Derrière l’arrivée de demandeurs d’asile que la réforme envisage de réglementer, il y a toujours des hommes et des femmes qui se voient contraints de quitter leur pays. A l’oublier, nous risquons de considérer l’arrivée des demandeurs d’asile comme une calamité naturelle. Or, il s’agit d’abord de phénomènes humains. Sont concernés des hommes et des femmes qui, un jour, ont été conduits à prendre la décision de quitter un pays, un environnement culturel, des relations familiales ou amicales, parfois même des biens. Au départ de leur aventure migratoire, il y a l’engagement d’une liberté personnelle qui décide d’en finir et de fuir une situation devenue insupportable. Comment accueillir les demandeurs d’asile en prenant en compte leur venue comme l’expression de la désespérance et le désir d’un avenir plus digne ? Comment les accueillir de façon humaine si nous ne prenons pas le temps de les laisser s’exprimer sereinement sur les raisons réelles qui ont présidé à la décision de tenter l’aventure migratoire ? Il faudrait requalifier le rôle des zones d’attente afin qu’elles offrent les moyens de respecter les réfugiés dans cette dimension humaine de leur liberté et de leur dignité. Il y aurait une paresse intellectuelle à ne considérer comme seule cause de leur venue, que l’activité mafieuse des passeurs. Sans la négliger et sans nullement renoncer à la combattre, il nous faut prendre acte que les filières de passeurs trouvent d’abord leur succès dans les situations de troubles, de conflits ethniques, de guerres ou de misère économique. Pour définir une politique pertinente en ce domaine, prenons garde de ne pas transformer tout demandeur d’asile en un fraudeur qui usurpe illégitimement le droit d ‘entrer et de résider dans le pays. Il est indispensable de saisir la nouvelle donne migratoire liée à la mondialisation et aux dysfonctionnements d’un monde coupé en deux par l’injustice et les inégalités en matière de développement. Ce que Jean Paul II rappelait dans son message pour la journée des migrants, lors du Jubilé de l’an 2000

Dans le débat politique en cours, la reconnaissance du droit d’asile doit demeurer sauve. Quelles que soient les difficultés rencontrées dans la gestion des flux migratoires, une politique ne peut se déterminer que dans la perspective retenue et définie par la Convention de Genève de 1951. C’est une limite en deçà de laquelle une politique migratoire serait récessive au regard du respect de la dignité humaine. Il ne s’agit aucunement de nier le droit pour un Etat de contrôler et de réglementer les entrées et les séjours d’étrangers sur son territoire. Cependant, à ne définir une politique migratoire qu’à partir de la seule perspective du contrôle, on risque de malmener les conditions de l’accueil qui doit correspondre au droit d’émigrer.

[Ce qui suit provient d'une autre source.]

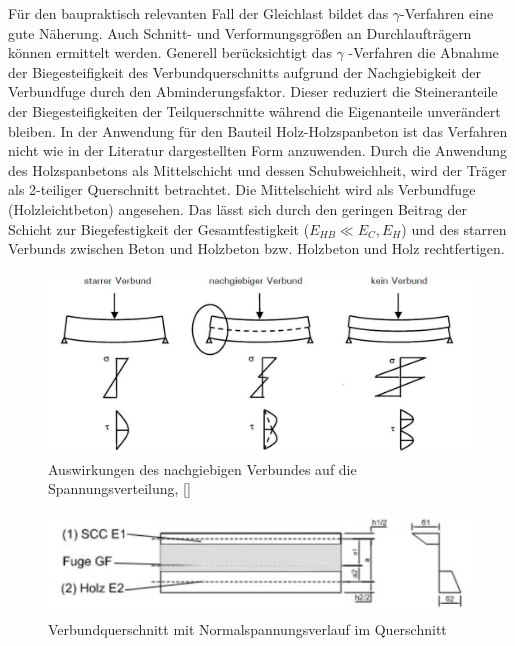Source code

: Für den baupraktisch relevanten Fall der Gleichlast bildet das 
 $\gamma$-Verfahren eine gute
Näherung. Auch Schnitt- und Verformungsgrößen an Durchlaufträgern können ermittelt
werden. Generell berücksichtigt das 
$\gamma$ -Verfahren die Abnahme der Biegesteifigkeit
des Verbundquerschnitts aufgrund der Nachgiebigkeit der Verbundfuge durch den Abminderungsfaktor. Dieser reduziert die Steineranteile der Biegesteifigkeiten der
Teilquerschnitte während die Eigenanteile unverändert bleiben. In der Anwendung für
den Bauteil Holz-Holzspanbeton ist das Verfahren nicht wie in der Literatur dargestellten
Form anzuwenden. Durch die Anwendung des Holzspanbetons als Mittelschicht und dessen Schubweichheit, wird der Träger als 2-teiliger Querschnitt betrachtet. Die Mittelschicht wird als Verbundfuge (Holzleichtbeton) angesehen. Das lässt sich durch den geringen Beitrag der Schicht zur Biegefestigkeit der Gesamtfestigkeit ($E_{HB}\ll E_{C},E_{H}$) und des starren Verbunds zwischen Beton und Holzbeton bzw. Holzbeton und Holz rechtfertigen.



\begin{figure}[h!]
\begin{center}
\includegraphics[scale =0.5]{gammaverfahren/abbildungen/verbunddarstellung.jpg}
\caption{Auswirkungen des nachgiebigen Verbundes auf die Spannungsverteilung, []}
\label{verbunddarstellung}
\end{center}
\end{figure}



\begin{figure}[h!]
\begin{center}
\includegraphics[scale =0.8]{gammaverfahren/abbildungen/verbundquerschnitt.JPG}
\caption{Verbundquerschnitt mit Normalspannungsverlauf im Querschnitt}
\label{verbundquerschnitt}
\end{center}
\end{figure}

Nous entendons souvent dire qu’il n’est pas possible d’accueillir toute la misère du monde. Cette déclaration qui sonne comme un aveu d’impuissance risque bien de nous dédouaner à bon compte. Dépassant l’impuissance, nous sommes appelés à tout mettre en œuvre pour combattre la misère chez nous autant que dans les pays les plus pauvres. Le défi devant lequel nous nous trouvons, est celui du développement solidaire. Nous sommes mis au défi de construire de la solidarité par delà le nouveau mur d’injustice et d’inégalités qui sépare les pays du Nord et les pays du Sud, mais qui traverse aussi nos sociétés occidentales, plongeant des populations dans une précarité et une pauvreté toujours plus grandes. Il serait à l’honneur d’une politique migratoire de pouvoir se définir comme une part déterminante de cet effort pour un développement solidaire ici et là-bas. Il serait inacceptable et injuste de gérer la question des migrations à partir de nos seuls besoins de pays riches, limitant ainsi les entrées aux seuls migrants pouvant nous servir. Par une politique migratoire ethnocentrée, nous ne ferions qu’aggraver le caractère inhumain de la mondialisation. La mise au point d’une politique migratoire est une belle occasion de nous positionner dans le champ de la justice et de la coopération internationales.  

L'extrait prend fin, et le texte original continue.